WHAT YOU NEED TO DO:
All of the data below is to be copied exactly.

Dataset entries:
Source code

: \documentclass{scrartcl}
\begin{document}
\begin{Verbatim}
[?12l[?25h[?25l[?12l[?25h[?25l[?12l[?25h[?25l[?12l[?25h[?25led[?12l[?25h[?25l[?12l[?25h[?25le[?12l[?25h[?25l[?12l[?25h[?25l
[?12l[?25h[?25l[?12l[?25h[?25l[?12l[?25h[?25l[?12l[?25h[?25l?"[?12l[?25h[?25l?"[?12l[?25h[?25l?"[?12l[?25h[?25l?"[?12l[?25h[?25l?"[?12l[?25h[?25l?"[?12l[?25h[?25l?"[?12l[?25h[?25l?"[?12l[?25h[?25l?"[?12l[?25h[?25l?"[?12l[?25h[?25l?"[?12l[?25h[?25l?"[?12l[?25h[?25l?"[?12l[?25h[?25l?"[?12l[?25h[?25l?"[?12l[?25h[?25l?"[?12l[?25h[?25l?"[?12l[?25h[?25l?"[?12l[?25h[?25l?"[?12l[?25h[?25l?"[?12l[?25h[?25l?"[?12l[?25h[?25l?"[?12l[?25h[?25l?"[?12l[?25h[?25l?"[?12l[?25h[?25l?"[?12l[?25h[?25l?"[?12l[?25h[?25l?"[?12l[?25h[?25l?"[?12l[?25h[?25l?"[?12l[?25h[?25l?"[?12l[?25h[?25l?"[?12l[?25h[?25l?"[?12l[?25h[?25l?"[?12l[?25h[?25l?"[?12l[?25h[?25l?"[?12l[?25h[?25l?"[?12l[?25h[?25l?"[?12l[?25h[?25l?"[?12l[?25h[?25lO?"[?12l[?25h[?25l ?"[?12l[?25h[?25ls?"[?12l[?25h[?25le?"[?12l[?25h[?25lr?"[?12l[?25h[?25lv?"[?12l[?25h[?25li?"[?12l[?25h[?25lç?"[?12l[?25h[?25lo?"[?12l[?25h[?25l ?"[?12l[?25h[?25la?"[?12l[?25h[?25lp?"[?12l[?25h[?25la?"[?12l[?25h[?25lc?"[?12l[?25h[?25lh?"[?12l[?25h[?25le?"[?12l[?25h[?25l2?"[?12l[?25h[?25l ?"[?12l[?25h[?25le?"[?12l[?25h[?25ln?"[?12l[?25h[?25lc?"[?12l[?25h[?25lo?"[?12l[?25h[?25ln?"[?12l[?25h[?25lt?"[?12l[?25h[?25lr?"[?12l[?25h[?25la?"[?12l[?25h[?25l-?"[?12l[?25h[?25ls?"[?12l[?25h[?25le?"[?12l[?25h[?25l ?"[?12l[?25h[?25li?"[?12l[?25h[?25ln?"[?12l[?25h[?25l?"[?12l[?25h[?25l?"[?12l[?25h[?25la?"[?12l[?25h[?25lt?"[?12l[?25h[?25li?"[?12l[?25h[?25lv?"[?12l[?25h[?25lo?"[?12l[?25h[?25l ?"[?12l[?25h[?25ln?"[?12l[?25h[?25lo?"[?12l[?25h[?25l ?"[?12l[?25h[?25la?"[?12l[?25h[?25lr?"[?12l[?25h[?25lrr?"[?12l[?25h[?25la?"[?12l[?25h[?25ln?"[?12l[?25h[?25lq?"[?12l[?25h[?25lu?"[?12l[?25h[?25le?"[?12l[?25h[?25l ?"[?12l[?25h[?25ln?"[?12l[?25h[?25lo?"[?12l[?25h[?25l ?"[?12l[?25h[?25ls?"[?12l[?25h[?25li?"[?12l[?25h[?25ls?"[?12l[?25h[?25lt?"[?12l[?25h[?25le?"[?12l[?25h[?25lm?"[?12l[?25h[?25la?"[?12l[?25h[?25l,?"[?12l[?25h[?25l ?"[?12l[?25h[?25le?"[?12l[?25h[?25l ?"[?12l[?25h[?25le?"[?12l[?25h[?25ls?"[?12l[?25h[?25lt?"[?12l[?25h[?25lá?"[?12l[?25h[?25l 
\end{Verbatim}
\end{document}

SOLVED EXERCISE:
Source code

: \documentclass{scrartcl}
\begin{document}
\begin{Verbatim}
[?12l[?25h[?25l[?12l[?25h[?25l[?12l[?25h[?25l[?12l[?25h[?25led[?12l[?25h[?25l[?12l[?25h[?25le[?12l[?25h[?25l[?12l[?25h[?25l
[?12l[?25h[?25l[?12l[?25h[?25l[?12l[?25h[?25l[?12l[?25h[?25l?"[?12l[?25h[?25l?"[?12l[?25h[?25l?"[?12l[?25h[?25l?"[?12l[?25h[?25l?"[?12l[?25h[?25l?"[?12l[?25h[?25l?"[?12l[?25h[?25l?"[?12l[?25h[?25l?"[?12l[?25h[?25l?"[?12l[?25h[?25l?"[?12l[?25h[?25l?"[?12l[?25h[?25l?"[?12l[?25h[?25l?"[?12l[?25h[?25l?"[?12l[?25h[?25l?"[?12l[?25h[?25l?"[?12l[?25h[?25l?"[?12l[?25h[?25l?"[?12l[?25h[?25l?"[?12l[?25h[?25l?"[?12l[?25h[?25l?"[?12l[?25h[?25l?"[?12l[?25h[?25l?"[?12l[?25h[?25l?"[?12l[?25h[?25l?"[?12l[?25h[?25l?"[?12l[?25h[?25l?"[?12l[?25h[?25l?"[?12l[?25h[?25l?"[?12l[?25h[?25l?"[?12l[?25h[?25l?"[?12l[?25h[?25l?"[?12l[?25h[?25l?"[?12l[?25h[?25l?"[?12l[?25h[?25l?"[?12l[?25h[?25l?"[?12l[?25h[?25l?"[?12l[?25h[?25lO?"[?12l[?25h[?25l ?"[?12l[?25h[?25ls?"[?12l[?25h[?25le?"[?12l[?25h[?25lr?"[?12l[?25h[?25lv?"[?12l[?25h[?25li?"[?12l[?25h[?25lç?"[?12l[?25h[?25lo?"[?12l[?25h[?25l ?"[?12l[?25h[?25la?"[?12l[?25h[?25lp?"[?12l[?25h[?25la?"[?12l[?25h[?25lc?"[?12l[?25h[?25lh?"[?12l[?25h[?25le?"[?12l[?25h[?25l2?"[?12l[?25h[?25l ?"[?12l[?25h[?25le?"[?12l[?25h[?25ln?"[?12l[?25h[?25lc?"[?12l[?25h[?25lo?"[?12l[?25h[?25ln?"[?12l[?25h[?25lt?"[?12l[?25h[?25lr?"[?12l[?25h[?25la?"[?12l[?25h[?25l-?"[?12l[?25h[?25ls?"[?12l[?25h[?25le?"[?12l[?25h[?25l ?"[?12l[?25h[?25li?"[?12l[?25h[?25ln?"[?12l[?25h[?25l?"[?12l[?25h[?25l?"[?12l[?25h[?25la?"[?12l[?25h[?25lt?"[?12l[?25h[?25li?"[?12l[?25h[?25lv?"[?12l[?25h[?25lo?"[?12l[?25h[?25l ?"[?12l[?25h[?25ln?"[?12l[?25h[?25lo?"[?12l[?25h[?25l ?"[?12l[?25h[?25la?"[?12l[?25h[?25lr?"[?12l[?25h[?25lrr?"[?12l[?25h[?25la?"[?12l[?25h[?25ln?"[?12l[?25h[?25lq?"[?12l[?25h[?25lu?"[?12l[?25h[?25le?"[?12l[?25h[?25l ?"[?12l[?25h[?25ln?"[?12l[?25h[?25lo?"[?12l[?25h[?25l ?"[?12l[?25h[?25ls?"[?12l[?25h[?25li?"[?12l[?25h[?25ls?"[?12l[?25h[?25lt?"[?12l[?25h[?25le?"[?12l[?25h[?25lm?"[?12l[?25h[?25la?"[?12l[?25h[?25l,?"[?12l[?25h[?25l ?"[?12l[?25h[?25le?"[?12l[?25h[?25l ?"[?12l[?25h[?25le?"[?12l[?25h[?25ls?"[?12l[?25h[?25lt?"[?12l[?25h[?25lá?"[?12l[?25h[?25l 
\end{Verbatim}
\end{document}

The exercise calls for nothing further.